(Data listing begins)
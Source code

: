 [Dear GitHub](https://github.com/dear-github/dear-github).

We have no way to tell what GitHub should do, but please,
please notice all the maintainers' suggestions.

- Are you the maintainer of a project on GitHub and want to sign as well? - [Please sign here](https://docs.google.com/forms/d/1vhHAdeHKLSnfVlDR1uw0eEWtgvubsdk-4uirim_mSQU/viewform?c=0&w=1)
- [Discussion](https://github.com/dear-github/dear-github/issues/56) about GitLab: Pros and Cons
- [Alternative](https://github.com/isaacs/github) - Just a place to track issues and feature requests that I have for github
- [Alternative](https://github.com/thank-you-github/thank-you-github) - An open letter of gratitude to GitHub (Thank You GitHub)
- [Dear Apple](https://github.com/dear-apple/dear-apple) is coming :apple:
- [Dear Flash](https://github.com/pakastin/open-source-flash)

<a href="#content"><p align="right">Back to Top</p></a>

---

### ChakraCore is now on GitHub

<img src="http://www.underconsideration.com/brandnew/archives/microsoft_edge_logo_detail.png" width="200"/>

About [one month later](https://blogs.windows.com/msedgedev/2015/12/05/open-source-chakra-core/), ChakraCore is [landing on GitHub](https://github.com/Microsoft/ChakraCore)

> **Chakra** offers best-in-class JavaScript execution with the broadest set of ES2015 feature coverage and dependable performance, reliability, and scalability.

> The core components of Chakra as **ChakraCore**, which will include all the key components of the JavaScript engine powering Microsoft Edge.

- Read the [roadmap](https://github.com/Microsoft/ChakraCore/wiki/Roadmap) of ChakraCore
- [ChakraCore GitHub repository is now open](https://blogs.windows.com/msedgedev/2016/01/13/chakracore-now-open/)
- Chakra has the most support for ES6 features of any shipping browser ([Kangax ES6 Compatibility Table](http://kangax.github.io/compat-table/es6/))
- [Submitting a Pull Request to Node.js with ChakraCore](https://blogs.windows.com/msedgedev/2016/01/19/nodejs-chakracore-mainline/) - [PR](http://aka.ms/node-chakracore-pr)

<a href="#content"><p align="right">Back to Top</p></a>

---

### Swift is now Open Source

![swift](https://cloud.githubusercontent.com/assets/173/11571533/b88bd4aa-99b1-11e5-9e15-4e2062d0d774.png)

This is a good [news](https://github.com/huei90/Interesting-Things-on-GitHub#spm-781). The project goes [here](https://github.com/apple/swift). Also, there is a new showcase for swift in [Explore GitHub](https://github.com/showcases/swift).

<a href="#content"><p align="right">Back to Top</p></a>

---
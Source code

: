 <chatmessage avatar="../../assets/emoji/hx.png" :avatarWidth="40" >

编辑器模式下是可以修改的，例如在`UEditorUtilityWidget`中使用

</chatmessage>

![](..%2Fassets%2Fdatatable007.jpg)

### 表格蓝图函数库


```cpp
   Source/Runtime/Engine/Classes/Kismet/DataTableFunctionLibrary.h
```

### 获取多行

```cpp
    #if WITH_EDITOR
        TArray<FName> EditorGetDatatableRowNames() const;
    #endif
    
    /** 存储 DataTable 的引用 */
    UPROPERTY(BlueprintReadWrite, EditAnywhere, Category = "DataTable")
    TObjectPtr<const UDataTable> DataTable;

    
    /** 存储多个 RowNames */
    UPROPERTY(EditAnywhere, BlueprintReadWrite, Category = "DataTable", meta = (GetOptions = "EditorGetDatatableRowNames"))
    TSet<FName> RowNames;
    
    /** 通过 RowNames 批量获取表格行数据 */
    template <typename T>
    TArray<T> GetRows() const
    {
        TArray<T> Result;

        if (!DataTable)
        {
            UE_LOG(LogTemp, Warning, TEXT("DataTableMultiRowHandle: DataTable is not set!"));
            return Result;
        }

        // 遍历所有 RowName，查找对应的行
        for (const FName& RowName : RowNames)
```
(Data listing ends)
#### Try it
Only one number is expected: the count of lines above that contain the string "EditAnywhere".

#### Response box
2